** Opening DATASET RECORDS block **

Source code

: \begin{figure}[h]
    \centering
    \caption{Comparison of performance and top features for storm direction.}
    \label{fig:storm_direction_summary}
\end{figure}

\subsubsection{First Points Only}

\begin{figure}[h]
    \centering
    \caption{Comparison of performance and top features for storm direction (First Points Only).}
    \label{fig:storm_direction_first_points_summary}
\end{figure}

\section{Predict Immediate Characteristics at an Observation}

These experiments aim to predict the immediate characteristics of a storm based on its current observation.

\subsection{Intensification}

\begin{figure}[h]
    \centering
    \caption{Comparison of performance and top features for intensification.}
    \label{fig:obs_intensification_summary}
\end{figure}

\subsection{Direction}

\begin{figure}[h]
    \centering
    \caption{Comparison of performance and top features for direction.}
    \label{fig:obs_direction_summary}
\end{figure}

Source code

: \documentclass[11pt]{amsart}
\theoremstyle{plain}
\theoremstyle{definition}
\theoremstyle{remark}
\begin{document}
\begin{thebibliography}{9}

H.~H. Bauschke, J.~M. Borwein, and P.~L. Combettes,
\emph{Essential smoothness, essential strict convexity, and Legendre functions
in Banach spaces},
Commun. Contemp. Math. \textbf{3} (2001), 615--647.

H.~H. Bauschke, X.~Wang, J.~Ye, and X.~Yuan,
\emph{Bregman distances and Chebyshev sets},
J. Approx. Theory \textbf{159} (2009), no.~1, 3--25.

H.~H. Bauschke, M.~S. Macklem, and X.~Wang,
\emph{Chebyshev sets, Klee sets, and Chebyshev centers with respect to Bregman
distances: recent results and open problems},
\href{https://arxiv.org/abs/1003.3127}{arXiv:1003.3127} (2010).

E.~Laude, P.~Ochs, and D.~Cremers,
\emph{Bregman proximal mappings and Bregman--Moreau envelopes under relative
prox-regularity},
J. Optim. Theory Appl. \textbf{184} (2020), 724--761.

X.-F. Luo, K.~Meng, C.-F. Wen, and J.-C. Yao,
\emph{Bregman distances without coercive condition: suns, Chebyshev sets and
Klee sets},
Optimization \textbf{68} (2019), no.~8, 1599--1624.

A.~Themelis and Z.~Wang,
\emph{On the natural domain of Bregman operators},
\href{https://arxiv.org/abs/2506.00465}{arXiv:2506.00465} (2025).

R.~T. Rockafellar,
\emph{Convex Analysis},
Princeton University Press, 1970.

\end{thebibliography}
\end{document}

** Closing DATASET RECORDS block **

PROBLEM TO SOLVE »
Write every record out again, letter for letter.

OUTPUT »
Source code

: \begin{figure}[h]
    \centering
    \caption{Comparison of performance and top features for storm direction.}
    \label{fig:storm_direction_summary}
\end{figure}

\subsubsection{First Points Only}

\begin{figure}[h]
    \centering
    \caption{Comparison of performance and top features for storm direction (First Points Only).}
    \label{fig:storm_direction_first_points_summary}
\end{figure}

\section{Predict Immediate Characteristics at an Observation}

These experiments aim to predict the immediate characteristics of a storm based on its current observation.

\subsection{Intensification}

\begin{figure}[h]
    \centering
    \caption{Comparison of performance and top features for intensification.}
    \label{fig:obs_intensification_summary}
\end{figure}

\subsection{Direction}

\begin{figure}[h]
    \centering
    \caption{Comparison of performance and top features for direction.}
    \label{fig:obs_direction_summary}
\end{figure}

Source code

: \documentclass[11pt]{amsart}
\theoremstyle{plain}
\theoremstyle{definition}
\theoremstyle{remark}
\begin{document}
\begin{thebibliography}{9}

H.~H. Bauschke, J.~M. Borwein, and P.~L. Combettes,
\emph{Essential smoothness, essential strict convexity, and Legendre functions
in Banach spaces},
Commun. Contemp. Math. \textbf{3} (2001), 615--647.

H.~H. Bauschke, X.~Wang, J.~Ye, and X.~Yuan,
\emph{Bregman distances and Chebyshev sets},
J. Approx. Theory \textbf{159} (2009), no.~1, 3--25.

H.~H. Bauschke, M.~S. Macklem, and X.~Wang,
\emph{Chebyshev sets, Klee sets, and Chebyshev centers with respect to Bregman
distances: recent results and open problems},
\href{https://arxiv.org/abs/1003.3127}{arXiv:1003.3127} (2010).

E.~Laude, P.~Ochs, and D.~Cremers,
\emph{Bregman proximal mappings and Bregman--Moreau envelopes under relative
prox-regularity},
J. Optim. Theory Appl. \textbf{184} (2020), 724--761.

X.-F. Luo, K.~Meng, C.-F. Wen, and J.-C. Yao,
\emph{Bregman distances without coercive condition: suns, Chebyshev sets and
Klee sets},
Optimization \textbf{68} (2019), no.~8, 1599--1624.

A.~Themelis and Z.~Wang,
\emph{On the natural domain of Bregman operators},
\href{https://arxiv.org/abs/2506.00465}{arXiv:2506.00465} (2025).

R.~T. Rockafellar,
\emph{Convex Analysis},
Princeton University Press, 1970.

\end{thebibliography}
\end{document}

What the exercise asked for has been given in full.